Over the last three or four generations, Hanukah has increasingly become an important holiday for Jewish families in Europe, and in North and South America. This is especially true for Jewish children. 

For many centuries during the Middle Ages, Jewish children went to Jewish schools, lived in Jewish neighborhoods, and had very little contact with non-Jewish children. This all changed in the 19th and 20th centuries, especially after WW2. 

Jewish children, from an early age, now became increasingly immersed in the national and religious culture of the Christian world around them. Their natural tendency to want to fit in led many Jewish children to desire to copy non-traditional ways in general, and Christmas practices in particular. 

December became the month when Jewish children felt left out if they did not participate in everyone's Christmas celebrations; or had mixed conflicting emotions if they did. Hanukah, with its celebration of the value of standing up for your own religious freedom to celebrate your own religious traditions, became an important event in the education of Jewish children to be proud of their religious heritage.

All of this can be easily understood by first, second and even third generation Muslim families living as a small minority in the West, whose ancestors grew up in Muslim majority countries. 

In addition, recent attempts to outlaw circumcision in California, Germany, Sweden and other places, by people who think it is barbaric, follow the path of the Syrian Greek king whose decree outlawing circumcision was the final outrage that led to the revolt of the Maccabees.
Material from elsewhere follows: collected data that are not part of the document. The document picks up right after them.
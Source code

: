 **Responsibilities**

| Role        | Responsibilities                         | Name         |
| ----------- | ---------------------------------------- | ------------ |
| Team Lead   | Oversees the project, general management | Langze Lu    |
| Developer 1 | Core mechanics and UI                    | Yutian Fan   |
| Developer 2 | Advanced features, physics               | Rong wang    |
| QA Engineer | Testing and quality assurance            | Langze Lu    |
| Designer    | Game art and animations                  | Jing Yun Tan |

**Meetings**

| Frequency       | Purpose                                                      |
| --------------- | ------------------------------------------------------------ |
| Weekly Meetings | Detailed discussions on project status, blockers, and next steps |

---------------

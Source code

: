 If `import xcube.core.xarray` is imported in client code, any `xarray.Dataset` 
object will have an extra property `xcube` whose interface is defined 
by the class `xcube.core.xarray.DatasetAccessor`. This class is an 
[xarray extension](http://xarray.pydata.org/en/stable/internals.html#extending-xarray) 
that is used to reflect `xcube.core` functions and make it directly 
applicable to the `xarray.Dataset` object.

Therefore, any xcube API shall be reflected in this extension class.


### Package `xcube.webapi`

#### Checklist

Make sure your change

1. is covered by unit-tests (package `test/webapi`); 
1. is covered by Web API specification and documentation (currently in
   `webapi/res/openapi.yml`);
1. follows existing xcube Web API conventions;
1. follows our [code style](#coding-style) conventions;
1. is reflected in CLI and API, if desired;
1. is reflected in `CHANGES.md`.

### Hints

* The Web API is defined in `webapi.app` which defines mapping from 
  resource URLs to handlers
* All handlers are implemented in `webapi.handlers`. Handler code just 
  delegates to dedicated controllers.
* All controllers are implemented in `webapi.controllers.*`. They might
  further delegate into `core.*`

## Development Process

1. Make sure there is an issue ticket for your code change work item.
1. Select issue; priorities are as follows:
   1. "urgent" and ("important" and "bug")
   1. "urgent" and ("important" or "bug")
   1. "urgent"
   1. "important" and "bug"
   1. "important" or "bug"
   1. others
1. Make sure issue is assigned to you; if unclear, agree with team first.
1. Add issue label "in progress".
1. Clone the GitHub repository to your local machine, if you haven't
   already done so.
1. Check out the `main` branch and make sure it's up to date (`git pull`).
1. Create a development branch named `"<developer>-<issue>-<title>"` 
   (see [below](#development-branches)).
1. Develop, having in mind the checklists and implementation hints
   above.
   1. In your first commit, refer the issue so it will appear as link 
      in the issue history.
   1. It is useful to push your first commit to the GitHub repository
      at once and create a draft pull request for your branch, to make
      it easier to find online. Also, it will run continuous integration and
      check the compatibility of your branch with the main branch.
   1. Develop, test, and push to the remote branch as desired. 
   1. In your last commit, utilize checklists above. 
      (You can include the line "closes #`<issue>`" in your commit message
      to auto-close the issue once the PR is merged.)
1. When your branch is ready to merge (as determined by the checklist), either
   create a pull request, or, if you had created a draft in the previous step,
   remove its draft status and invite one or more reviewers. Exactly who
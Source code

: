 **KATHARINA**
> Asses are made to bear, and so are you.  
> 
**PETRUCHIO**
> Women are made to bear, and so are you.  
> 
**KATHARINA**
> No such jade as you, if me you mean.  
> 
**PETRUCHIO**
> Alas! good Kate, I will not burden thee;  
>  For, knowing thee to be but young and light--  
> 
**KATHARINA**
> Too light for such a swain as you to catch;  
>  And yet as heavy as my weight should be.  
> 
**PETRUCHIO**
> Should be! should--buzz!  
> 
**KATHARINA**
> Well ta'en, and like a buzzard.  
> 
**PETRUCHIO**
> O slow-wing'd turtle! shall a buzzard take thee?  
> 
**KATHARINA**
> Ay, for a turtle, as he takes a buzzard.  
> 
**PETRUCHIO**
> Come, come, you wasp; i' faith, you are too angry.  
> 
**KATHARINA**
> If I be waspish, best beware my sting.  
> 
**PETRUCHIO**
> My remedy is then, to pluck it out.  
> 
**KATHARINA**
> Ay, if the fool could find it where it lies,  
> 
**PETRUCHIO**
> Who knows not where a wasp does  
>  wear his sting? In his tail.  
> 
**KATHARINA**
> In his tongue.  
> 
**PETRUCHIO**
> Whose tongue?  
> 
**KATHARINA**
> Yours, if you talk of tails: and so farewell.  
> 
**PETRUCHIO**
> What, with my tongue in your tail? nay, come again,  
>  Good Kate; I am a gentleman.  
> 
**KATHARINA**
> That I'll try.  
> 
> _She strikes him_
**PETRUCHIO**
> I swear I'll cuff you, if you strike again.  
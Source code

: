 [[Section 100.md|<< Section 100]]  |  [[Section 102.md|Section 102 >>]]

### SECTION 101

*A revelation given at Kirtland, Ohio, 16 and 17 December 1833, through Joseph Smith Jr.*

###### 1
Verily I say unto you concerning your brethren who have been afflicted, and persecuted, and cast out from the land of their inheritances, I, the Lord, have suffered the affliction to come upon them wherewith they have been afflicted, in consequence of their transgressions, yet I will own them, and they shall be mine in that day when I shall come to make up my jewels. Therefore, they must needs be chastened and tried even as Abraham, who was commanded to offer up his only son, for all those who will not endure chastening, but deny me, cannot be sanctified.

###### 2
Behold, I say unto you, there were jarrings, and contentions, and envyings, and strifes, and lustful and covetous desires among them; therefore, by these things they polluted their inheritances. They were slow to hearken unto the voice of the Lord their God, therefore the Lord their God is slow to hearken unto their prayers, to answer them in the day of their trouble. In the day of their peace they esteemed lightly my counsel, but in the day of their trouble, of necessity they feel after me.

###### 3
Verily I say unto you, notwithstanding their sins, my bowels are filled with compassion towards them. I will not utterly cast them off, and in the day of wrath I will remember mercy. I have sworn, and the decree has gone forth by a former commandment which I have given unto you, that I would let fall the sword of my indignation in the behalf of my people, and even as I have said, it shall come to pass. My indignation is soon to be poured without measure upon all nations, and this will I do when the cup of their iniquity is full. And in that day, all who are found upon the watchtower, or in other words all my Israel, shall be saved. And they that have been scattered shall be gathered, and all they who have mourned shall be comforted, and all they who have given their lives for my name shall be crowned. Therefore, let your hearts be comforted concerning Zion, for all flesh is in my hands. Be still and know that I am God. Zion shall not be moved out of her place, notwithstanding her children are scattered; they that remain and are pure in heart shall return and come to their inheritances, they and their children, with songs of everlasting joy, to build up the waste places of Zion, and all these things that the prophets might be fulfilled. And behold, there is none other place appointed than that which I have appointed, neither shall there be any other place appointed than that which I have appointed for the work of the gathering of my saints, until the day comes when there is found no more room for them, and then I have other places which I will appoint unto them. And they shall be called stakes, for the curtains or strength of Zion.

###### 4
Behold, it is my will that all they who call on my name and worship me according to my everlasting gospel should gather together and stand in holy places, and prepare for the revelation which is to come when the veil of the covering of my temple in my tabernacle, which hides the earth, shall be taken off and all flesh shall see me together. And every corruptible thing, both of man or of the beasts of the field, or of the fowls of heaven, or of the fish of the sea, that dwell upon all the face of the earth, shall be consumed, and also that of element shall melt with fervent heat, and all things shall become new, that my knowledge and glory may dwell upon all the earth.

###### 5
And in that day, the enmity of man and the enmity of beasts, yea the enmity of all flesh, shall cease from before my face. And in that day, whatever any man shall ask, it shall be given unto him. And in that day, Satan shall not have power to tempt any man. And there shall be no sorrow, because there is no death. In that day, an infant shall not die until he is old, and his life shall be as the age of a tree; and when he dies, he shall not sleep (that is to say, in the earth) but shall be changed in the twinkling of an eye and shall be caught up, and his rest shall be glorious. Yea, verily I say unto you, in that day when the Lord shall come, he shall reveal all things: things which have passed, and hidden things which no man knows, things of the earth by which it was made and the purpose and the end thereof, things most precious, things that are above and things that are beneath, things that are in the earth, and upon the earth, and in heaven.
This is the Hanukah story I will tell my grand daughters Aisha and Tali after we light the candles, on one of the eight nights of Hanukah (this year December 24th to January 1st).

Many people know about Judah Maccabbee, the man who led the battle against the Syrian Greeks to free Jerusalem and its Holy Temple from foreign control. But no one has ever heard of Shira Maryam, a young girl who helped him win the battle for Jewish religious freedom and independence.

Shira Maryam lived in Jerusalem. Her family was a wealthy one, related to Menelaus, a very wealthy man who in 171 BCE bribed the Greek king to appoint him to be the High Priest in Jerusalem. (Second Book of Maccabbees 4:23-5)  Her parents, like many other wealthy Jewish people, preferred to speak Greek, rather than Hebrew.  

Her parents also went to the Greek theater instead of attending synagogue on the Sabbath. Even worse, they bought a Greek statue for Shira, and gave it to her on her tenth birthday.

This statue was an idol of one of the Greek Gods. Shira was a faithful believer in the one God of Abraham, and very proud to be Jewish. She did not want an idol of a Greek God in her room, or even in her house.  It would be like having a Christmas tree in a Jewish home. She protested to her parents. They pointed out how beautiful the statue was, and how well known the Greeks were for their sculpture.

Finally they said, "You have to get along with the majority, and not stand out as being too different. Since the Greeks are in control, it is important to do what they do." Shira didn't agree. She hid the statue in her closet. A few weeks later, she gave it to a non-Jewish friend.  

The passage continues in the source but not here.